New generation of manufacturers must embrace disruptive tech: report
October 13, 2016 By The Canadian Chamber of Commerce
The future of Canada’s manufacturing sector will be shaped by our capacity to move away from the traditional manufacturing model, and instead leverage creativity, technology and innovation, reveals a new report released by the Canadian Chamber of Commerce during the Guelph Economic Leadership Forum. In Only the Smart Survive: How Canada Can Remain Competitive in Manufacturing, the Canadian Chamber examines how to reverse the decline in Canadian manufacturing through modern policies and incentives, particularly in sectors such as automotive, aerospace, clean-tech and biotech.
“With a strong and educated workforce, access to key export markets and a stable financing regime, Canada is a good place for manufacturers to do business.
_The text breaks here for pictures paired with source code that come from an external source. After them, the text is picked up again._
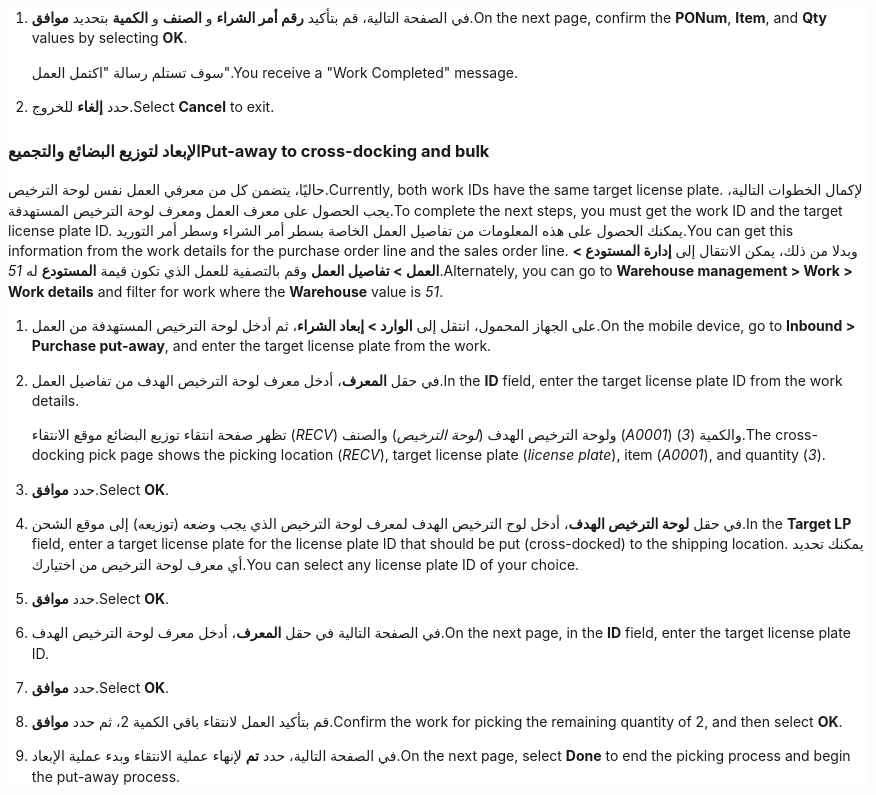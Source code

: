 1. <span data-ttu-id="a7cfb-286">في الصفحة التالية، قم بتأكيد **رقم أمر الشراء** و **الصنف** و **الكمية** بتحديد **موافق**.</span><span class="sxs-lookup"><span data-stu-id="a7cfb-286">On the next page, confirm the **PONum**, **Item**, and **Qty** values by selecting **OK**.</span></span>

    <span data-ttu-id="a7cfb-287">سوف تستلم رسالة "اكتمل العمل".</span><span class="sxs-lookup"><span data-stu-id="a7cfb-287">You receive a "Work Completed" message.</span></span>

1. <span data-ttu-id="a7cfb-288">حدد **إلغاء** للخروج.</span><span class="sxs-lookup"><span data-stu-id="a7cfb-288">Select **Cancel** to exit.</span></span>

### <a name="put-away-to-cross-docking-and-bulk"></a><span data-ttu-id="a7cfb-289">الإبعاد لتوزيع البضائع والتجميع</span><span class="sxs-lookup"><span data-stu-id="a7cfb-289">Put-away to cross-docking and bulk</span></span>

<span data-ttu-id="a7cfb-290">حاليًا، يتضمن كل من معرفي العمل نفس لوحة الترخيص.</span><span class="sxs-lookup"><span data-stu-id="a7cfb-290">Currently, both work IDs have the same target license plate.</span></span> <span data-ttu-id="a7cfb-291">لإكمال الخطوات التالية، يجب الحصول على معرف العمل ومعرف لوحة الترخيص المستهدفة.</span><span class="sxs-lookup"><span data-stu-id="a7cfb-291">To complete the next steps, you must get the work ID and the target license plate ID.</span></span> <span data-ttu-id="a7cfb-292">يمكنك الحصول على هذه المعلومات من تفاصيل العمل الخاصة بسطر أمر الشراء وسطر أمر التوريد.</span><span class="sxs-lookup"><span data-stu-id="a7cfb-292">You can get this information from the work details for the purchase order line and the sales order line.</span></span> <span data-ttu-id="a7cfb-293">وبدلا من ذلك، يمكن الانتقال إلى **إدارة المستودع \> العمل \> تفاصيل العمل** وقم بالتصفية للعمل الذي تكون قيمة **المستودع** له *51*.</span><span class="sxs-lookup"><span data-stu-id="a7cfb-293">Alternately, you can go to **Warehouse management \> Work \> Work details** and filter for work where the **Warehouse** value is *51*.</span></span>

1. <span data-ttu-id="a7cfb-294">على الجهاز المحمول، انتقل إلى **الوارد \> إبعاد الشراء**، ثم أدخل لوحة الترخيص المستهدفة من العمل.</span><span class="sxs-lookup"><span data-stu-id="a7cfb-294">On the mobile device, go to **Inbound \> Purchase put-away**, and enter the target license plate from the work.</span></span>
1. <span data-ttu-id="a7cfb-295">في حقل **المعرف**، أدخل معرف لوحة الترخيص الهدف من تفاصيل العمل.</span><span class="sxs-lookup"><span data-stu-id="a7cfb-295">In the **ID** field, enter the target license plate ID from the work details.</span></span>

    <span data-ttu-id="a7cfb-296">تظهر صفحة انتقاء توزيع البضائع موقع الانتقاء (*RECV*) ولوحة الترخيص الهدف (*لوحة الترخيص*) والصنف (*A0001*) والكمية (*3*).</span><span class="sxs-lookup"><span data-stu-id="a7cfb-296">The cross-docking pick page shows the picking location (*RECV*), target license plate (*license plate*), item (*A0001*), and quantity (*3*).</span></span>

1. <span data-ttu-id="a7cfb-297">حدد **موافق**.</span><span class="sxs-lookup"><span data-stu-id="a7cfb-297">Select **OK**.</span></span>
1. <span data-ttu-id="a7cfb-298">في حقل **لوحة الترخيص الهدف**، أدخل لوح الترخيص الهدف لمعرف لوحة الترخيص الذي يجب وضعه (توزيعه) إلى موقع الشحن.</span><span class="sxs-lookup"><span data-stu-id="a7cfb-298">In the **Target LP** field, enter a target license plate for the license plate ID that should be put (cross-docked) to the shipping location.</span></span> <span data-ttu-id="a7cfb-299">يمكنك تحديد أي معرف لوحة الترخيص من اختيارك.</span><span class="sxs-lookup"><span data-stu-id="a7cfb-299">You can select any license plate ID of your choice.</span></span>
1. <span data-ttu-id="a7cfb-300">حدد **موافق**.</span><span class="sxs-lookup"><span data-stu-id="a7cfb-300">Select **OK**.</span></span>
1. <span data-ttu-id="a7cfb-301">في الصفحة التالية في حقل **المعرف**، أدخل معرف لوحة الترخيص الهدف.</span><span class="sxs-lookup"><span data-stu-id="a7cfb-301">On the next page, in the **ID** field, enter the target license plate ID.</span></span>
1. <span data-ttu-id="a7cfb-302">حدد **موافق**.</span><span class="sxs-lookup"><span data-stu-id="a7cfb-302">Select **OK**.</span></span>
1. <span data-ttu-id="a7cfb-303">قم بتأكيد العمل لانتقاء باقي الكمية 2، ثم حدد **موافق**.</span><span class="sxs-lookup"><span data-stu-id="a7cfb-303">Confirm the work for picking the remaining quantity of 2, and then select **OK**.</span></span>
1. <span data-ttu-id="a7cfb-304">في الصفحة التالية، حدد **تم** لإنهاء عملية الانتقاء وبدء عملية الإبعاد.</span><span class="sxs-lookup"><span data-stu-id="a7cfb-304">On the next page, select **Done** to end the picking process and begin the put-away process.</span></span>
Yet, we’re losing ground because on balance, we’re not quick enough to embrace new technology and because we measure manufacturing success exclusively by outputs, rather than by what can be gained in the process. By trying to play it safe, we’re falling behind more nimble markets,” explained the Hon. Perrin Beatty, President and CEO of the Canadian Chamber of Commerce. “To turn this trend around, we have to recognize that new technology is reshaping the global manufacturing landscape and changing where companies choose to invest. Canada can position itself as a manufacturing powerhouse by investing in research and development and adopting new and innovative technology,” he continued.
The new report lays out the conditions the Canadian government should assemble to ensure the competitiveness of our manufacturing sector, starting with harnessing transformative technology, investing more heavily in digital infrastructure, improving market access and ensuring we invest in providing workers with the strategic skills they need.
“Putting in place small, incremental shifts in manufacturing has failed. It’s time for Canada to make bold choices in order to regain our global competitiveness. We need to have the discussion on the role we want for research and development, how to capitalize on innovation and what new policies and incentives to implement. That’s why events like this forum on manufacturing are so important – they allow us to open that dialogue amongst business and with government,” said Mr. Kithio Mwanzia, President and CEO of the Guelph Chamber of Commerce and convenor of the Guelph Economic Leadership Forum on Innovation in Manufacturing.
The report also contains seven recommendations for government to consider, ranging from regulatory harmonization to foreign direct investment and alignment of public R&D spending.
“In today’s world of disruptive technologies, there are significant new opportunities for Canada to drive sustained economic growth through innovation, and nowhere more than in our manufacturing sectors,” said Mr. David Paterson, Vice President, Corporate and Environmental Affairs at General Motors of Canada and immediate past Chair of the Canadian Chamber of Commerce. “Success will require us to invent products others will manufacture – not just to be excellent at manufacturing products that others have invented. Governments, industry and academia need to ensure our future Canadian champion companies have access to the talent, customers and capital they will require to lead the world.”